Ford faces an estimated $1.5 billion in direct tariff costs for the calendar year, a figure the company has been managing through a combination of production scheduling adjustments, supplier negotiations and selective price increases where demand allows. The administration’s tariff framework continues to evolve, and Ford’s domestic manufacturing footprint in Michigan, Kentucky and Ohio gives it structural advantages relative to competitors who import a larger share of finished vehicles. The F-Series truck lineup, which remains the best-selling vehicle in the US market for the 45th consecutive year, provides a revenue base that is both highly profitable and relatively inelastic in terms of pricing power.

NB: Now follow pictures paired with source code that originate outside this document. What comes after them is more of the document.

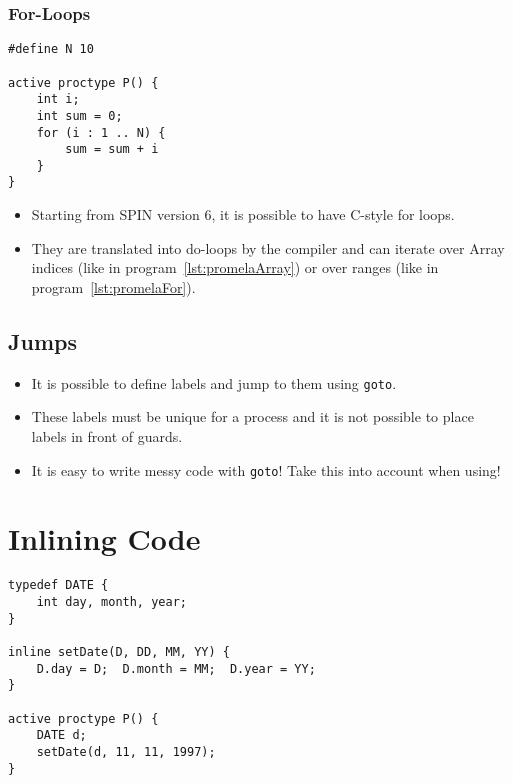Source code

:\documentclass[a4paper, 11pt, accentcolor = tud3b]{tudreport}
\newcommand{\inlinePromela}[1]{\lstinline[language = PROMELA]|#1|}
\begin{document}
				\subsubsection{For-Loops}
					\begin{lstlisting}[caption = { PROMELA For-Loops }, label = lst:promelaFor, language = PROMELA]
#define N 10

active proctype P() {
	int i;
	int sum = 0;
	for (i : 1 .. N) {
		sum = sum + i
	}
}
					\end{lstlisting}
				
					\begin{itemize}
						\item Starting from SPIN version 6, it is possible to have C-style for loops.
						\item They are translated into do-loops by the compiler and can iterate over Array indices (like in program~\ref{lst:promelaArray}) or over ranges (like in program~\ref{lst:promelaFor}).
					\end{itemize}

			\subsection{Jumps}
				
			
				\begin{itemize}
					\item It is possible to define labels and jump to them using \inlinePromela{goto}.
					\item These labels must be unique for a process and it is not possible to place labels in front of guards.
					\item It is easy to write messy code with \inlinePromela{goto}! Take this into account when using!
				\end{itemize}

		\section{Inlining Code}
			\begin{lstlisting}[caption = { PROMELA Inlines }, label = lst:promelaInline, language = PROMELA]
typedef DATE {
	int day, month, year;
}

inline setDate(D, DD, MM, YY) {
	D.day = D;  D.month = MM;  D.year = YY;
}

active proctype P() {
	DATE d;
	setDate(d, 11, 11, 1997);
}
			\end{lstlisting}
\end{document}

The commercial vehicle side of the business, particularly the Ford Transit and Pro van ranges, has continued to benefit from sustained business investment in last-mile delivery infrastructure. Electrification in that segment, through the E-Transit, has gained modest but measurable traction, particularly among operators managing urban delivery fleets subject to low-emission zone requirements in major cities. Revenue from this commercial segment carries higher average selling prices and better margins than the consumer car business, and its performance has been one of the more consistent positive contributors to Ford’s results over the past two fiscal years.

Credit conditions remain a meaningful headwind. The rise in borrowing costs following the Iran war’s inflationary impact has increased the monthly payment burden on vehicle financing, which in practice raises the effective price of purchasing any vehicle that relies on customer credit rather than outright purchase. Ford Credit, the company’s captive finance arm, reported tighter spreads in the most recent quarter as it managed credit quality against a consumer whose disposable income is being squeezed by higher fuel and utility costs. That pressure on credit performance is one of the key risks that keeps the RBC rating at neutral rather than moving to an outperform.

The model refresh cycle is nevertheless a genuine potential catalyst for the second half of 2026 and into 2027. Ford is in active preparation for a next-generation F-150 and has been previewing updated Bronco and Ranger variants that are expected to launch before the calendar year ends. Historically, model-year transitions generate meaningful pent-up demand from consumers who deferred purchases while waiting for the new version. If market conditions stabilise and mortgage rate pressure eases, even partially, the combination of new model launches and released demand could provide a meaningful tailwind in the quarters ahead. RBC’s target increase from $11 to $13 reflects that potential without yet committing to it as the base case.